The typical storefront addition is a small commercial structure added to the front of a residential building, often in a sharply contrasting style. The result allows a small business to operate out of the ground floor, and may or may not result in the whole building going commercial. They are common on streets that have transitioned from residential or mixed use to a primarily commercial use, though they can also show up on totally random residential side streets.
Neighborhood transitions usually don’t happen until several decades after the neighborhood’s construction; as a result, storefront additions usually are built in a different style than the house they are attached to, if there is any style at all. Many additions are purely utilitarian. Others are more flamboyant than the house itself.
Particularly curious are the little brick boxes tacked onto the front of wood-framed houses. Like the additions themselves, the upgrade in building material speaks to an increase in prosperity.
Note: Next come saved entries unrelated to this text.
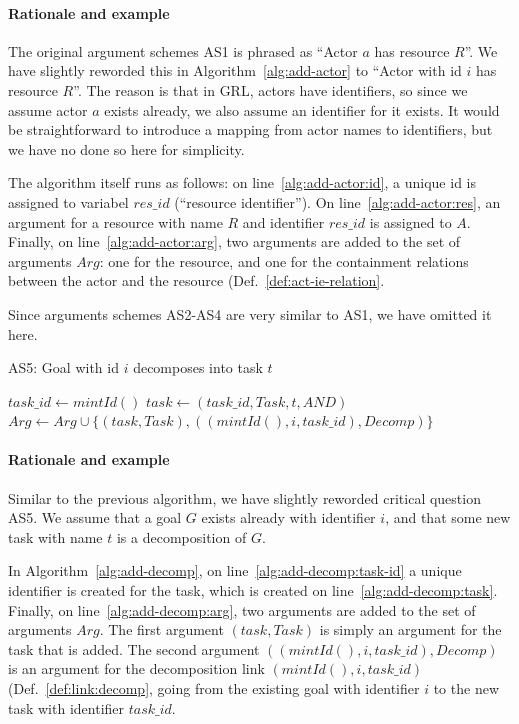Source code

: \paragraph{Rationale and example} The original argument schemes AS1 is phrased as ``Actor $a$ has resource $R$''. We have slightly reworded this in Algorithm~\ref{alg:add-actor} to ``Actor with id $i$ has resource $R$''. The reason is that in GRL, actors have identifiers, so since we assume actor $a$ exists already, we also assume an identifier for it exists. It would be straightforward to introduce a mapping from actor names to identifiers, but we have no done so here for simplicity. 

The algorithm itself runs as follows: on line~\ref{alg:add-actor:id}, a unique id is assigned to variabel $res\_id$ (``resource identifier''). On line~\ref{alg:add-actor:res}, an argument for a resource with name $R$ and identifier $res\_id$ is assigned to $A$. Finally, on line~\ref{alg:add-actor:arg}, two arguments are added to the set of arguments $Arg$: one for the resource, and one for the containment relations between the actor and the resource (Def.~\ref{def:act-ie-relation}.

Since arguments schemes AS2-AS4 are very similar to AS1, we have omitted it here.

\begin{algorithm}[h]
  \caption{AS5: Goal with id $i$ decomposes into task $t$}\label{alg:add-decomp}
  \begin{algorithmic}[1]
    \State $task\_id\gets mintId()$\label{alg:add-decomp:task-id}
    \State $task\leftarrow (task\_id, Task, t, AND)$\label{alg:add-decomp:task}
    \State $Arg\gets Arg\cup \{(task, Task),((mintId(),i,task\_id), Decomp)\}$\label{alg:add-decomp:arg}
    \EndProcedure
  \end{algorithmic}
\end{algorithm}

\paragraph{Rationale and example} Similar to the previous algorithm, we have slightly reworded critical question AS5. We assume that a goal $G$ exists already with identifier $i$, and that some new task with name $t$ is a decomposition of $G$. 

In Algorithm~\ref{alg:add-decomp}, on line~\ref{alg:add-decomp:task-id} a unique identifier is created for the task, which is created on line~\ref{alg:add-decomp:task}. Finally, on line~\ref{alg:add-decomp:arg}, two arguments are added to the set of arguments $Arg$. The first argument $(task,Task)$ is simply an argument for the task that is added. The second argument $((mintId(),i,task\_id),Decomp)$ is an argument for the decomposition link $(mintId(), i, task\_id)$ (Def.~\ref{def:link:decomp}, going from the existing goal with identifier $i$ to the new task with identifier $task\_id$.

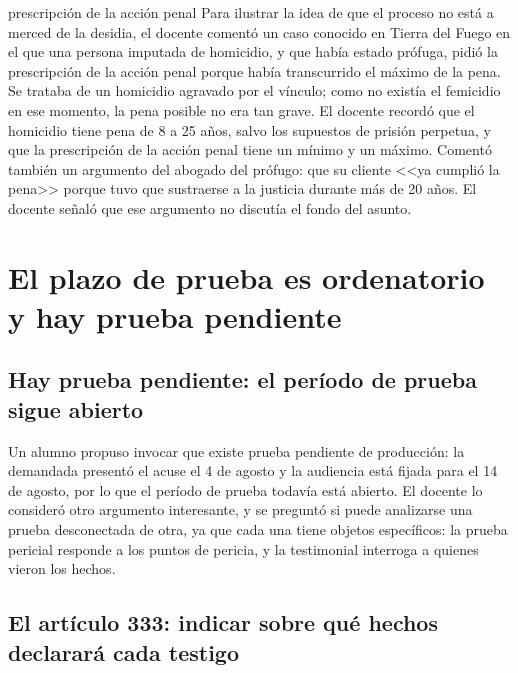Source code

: \documentclass[12pt,oneside]{book}
\begin{document}
\begin{example}{prescripción de la acción penal}
Para ilustrar la idea de que el proceso no está a merced de la desidia, el docente comentó un caso conocido en Tierra del Fuego en el que una persona imputada de homicidio, y que había estado prófuga, pidió la prescripción de la acción penal porque había transcurrido el máximo de la pena. Se trataba de un homicidio agravado por el vínculo; como no existía el femicidio en ese momento, la pena posible no era tan grave. El docente recordó que el homicidio tiene pena de 8 a 25 años, salvo los supuestos de prisión perpetua, y que la prescripción de la acción penal tiene un mínimo y un máximo. Comentó también un argumento del abogado del prófugo: que su cliente <<ya cumplió la pena>> porque tuvo que sustraerse a la justicia durante más de 20 años. El docente señaló que ese argumento no discutía el fondo del asunto.
\end{example}


\section{El plazo de prueba es ordenatorio y hay prueba pendiente}

\subsection{Hay prueba pendiente: el período de prueba sigue abierto}

Un alumno propuso invocar que existe prueba pendiente de producción: la demandada presentó el acuse el 4 de agosto y la audiencia está fijada para el 14 de agosto, por lo que el período de prueba todavía está abierto. El docente lo consideró otro argumento interesante, y se preguntó si puede analizarse una prueba desconectada de otra, ya que cada una tiene objetos específicos: la prueba pericial responde a los puntos de pericia, y la testimonial interroga a quienes vieron los hechos.

\subsection{El artículo 333: indicar sobre qué hechos declarará cada testigo}
\end{document}
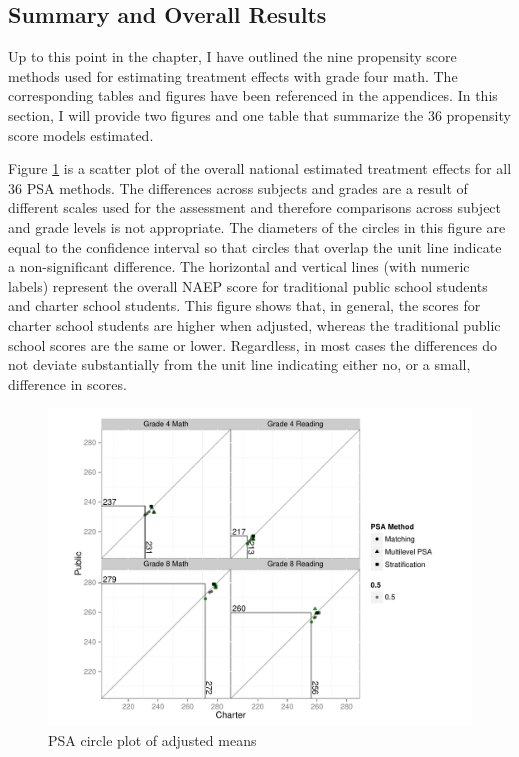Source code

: \documentclass[letterpaper,12p,twoside]{article} %
\begin{document}
\subsection{Summary and Overall Results}

Up to this point in the chapter, I have outlined the nine propensity score methods used for estimating treatment effects with grade four math. The corresponding tables and figures have been referenced in the appendices. In this section, I will provide two figures and one table that summarize the 36 propensity score models estimated.

Figure \ref{fig:overallcirc} is a scatter plot of the overall national estimated treatment effects for all 36 PSA methods. The differences across subjects and grades are a result of different scales used for the assessment and therefore comparisons across subject and grade levels is not appropriate. The diameters of the circles in this figure are equal to the confidence interval so that circles that overlap the unit line indicate a non-significant difference. The horizontal and vertical lines (with numeric labels) represent the overall NAEP score for traditional public school students and charter school students. This figure shows that, in general, the scores for charter school students are higher when adjusted, whereas the traditional public school scores are the same or lower. Regardless, in most cases the differences do not deviate substantially from the unit line indicating either no, or a small, difference in scores.

\begin{figure}[t]
\begin{center}
\includegraphics[width=\textwidth]{../Figures2009/OverallScatter.pdf}
\caption{PSA circle plot of adjusted means}
\label{fig:overallcirc}
\end{center}
\end{figure}
\end{document}
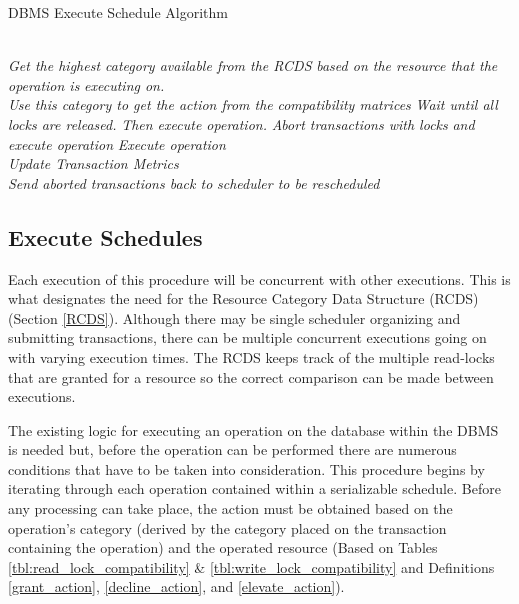 \documentclass[conference]{IEEEtran}
\begin{document}
\begin{algorithm}
\caption{DBMS Execute Schedule Algorithm}
\label{alg:exec_sched}
\begin{algorithmic}[1]

    \\
        \State \textit{Get the highest category available from the RCDS}
        \State \textit{based on the resource that the operation is}
        \State \textit{executing on.}
        \\
        \State \textit{Use this category to get the action from the}
        \State \textit{compatibility matrices}
            \State \textit{Wait until all locks are released.}
            \State \textit{Then execute operation.}
            \State \textit{Abort transactions with locks}
            \State \textit{and execute operation}
            \State \textit{Execute operation}
        \EndIf
    \EndFor
    \\
    \State \textit{Update Transaction Metrics}
    \\
    \State \textit{Send aborted transactions back to}
    \State \textit{scheduler to be rescheduled}
\EndProcedure

\end{algorithmic}
\end{algorithm}

\subsection{Execute Schedules}
Each execution of this procedure will be concurrent with other executions. This is what designates the need for the Resource Category Data Structure (RCDS) (Section \ref{RCDS}). Although there may be single scheduler organizing and submitting transactions, there can be multiple concurrent executions going on with varying execution times. The RCDS keeps track of the multiple read-locks that are granted for a resource so the correct comparison can be made between executions.

The existing logic for executing an operation on the database within the DBMS is needed but, before the operation can be performed there are numerous conditions that have to be taken into consideration. This procedure begins by iterating through each operation contained within a serializable schedule. Before any processing can take place, the action must be obtained based on the operation's category (derived by the category placed on the transaction containing the operation) and the operated resource (Based on Tables \ref{tbl:read_lock_compatibility} \& \ref{tbl:write_lock_compatibility} and Definitions \ref{grant_action}, \ref{decline_action}, and \ref{elevate_action}).
\end{document}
1415 Devon – a 1950s addition for the Perma-Stone company, whose product covers the outside of both house and addition.
1435 W. Diversey – Chicago Cleaners
Additions could come in any style, as shown with these two Mid-Century tack-ons attached to totally ordinary wood-frame houses.
Dos Compadres Restaurant, 7021 Roosevelt Rd, Berwyn – previously another location of Parky’s Hot Dogs. The “chain” – noted for their fries – dates from 1949; this location was closed and sold some time between 2004 and 2009.
Storefront additions can come in all scales, from tiny brick boxes to full-fledged structures that could stand as independent buildings. The Burwood Tap is an extreme example of the latter; it’s a full two-story corner building attached to a wood framed house behind it.
New ones are almost unheard of today. This Fullerton Avenue storefront looks like an exception, but with a grocery store at the address as far back as 1949, and a real estate office for decades after that, it’s likely it simply got reskinned when remodeled in 2006. The North Avenue storefront below seems like a similar case – bits of stone roofline ornament can be seen poking out from behind a more recent coating of EFIS.
Then there are my two favorites, a pair of Victorian-era houses on Clark Street in Lakeview, which are totally buried by this long commercial building. It’s actually not an addition at all – it doesn’t touch or interact with the to houses, apart from sitting in their front yard. But it swallows them up just as effectively as if they were connected. The two houses remain accessible from Clark via long, narrow passageways, one of which is visible on the right.
The most interesting thing about storefront additions, apart from their stylistic anomalousness, is what they say about the growth and desirability of the city. A proliferation of storefront additions speaks to rampant expansion and a thriving economy – neighborhoods growing so fast they cannot keep up with the demand for commercial space.
234-238 S. Ashland – an Art Deco storefront built by 1942; a tavern in 1946; Cafe Penelope from 1989 into the 2000s; today, a vehicle registration agency. The house behind frequently appeared in the society pages of the 1890s and 1900s.
1400 N. Wells Street
They are not only indicators of growth, but incubators for it as well. An existing storefront addition allows a small business to have a home of its own without the undo expense of new construction. This sort of flexibility, in turn, is what makes cities such great drivers of economic growth and diversity. Try starting a new business out in the timid, corporate-run ‘burbs – assuming you can even find someone willing to rent space to a non-franchise company. No, you’re far better off in the well-worn, infinitely adaptable city.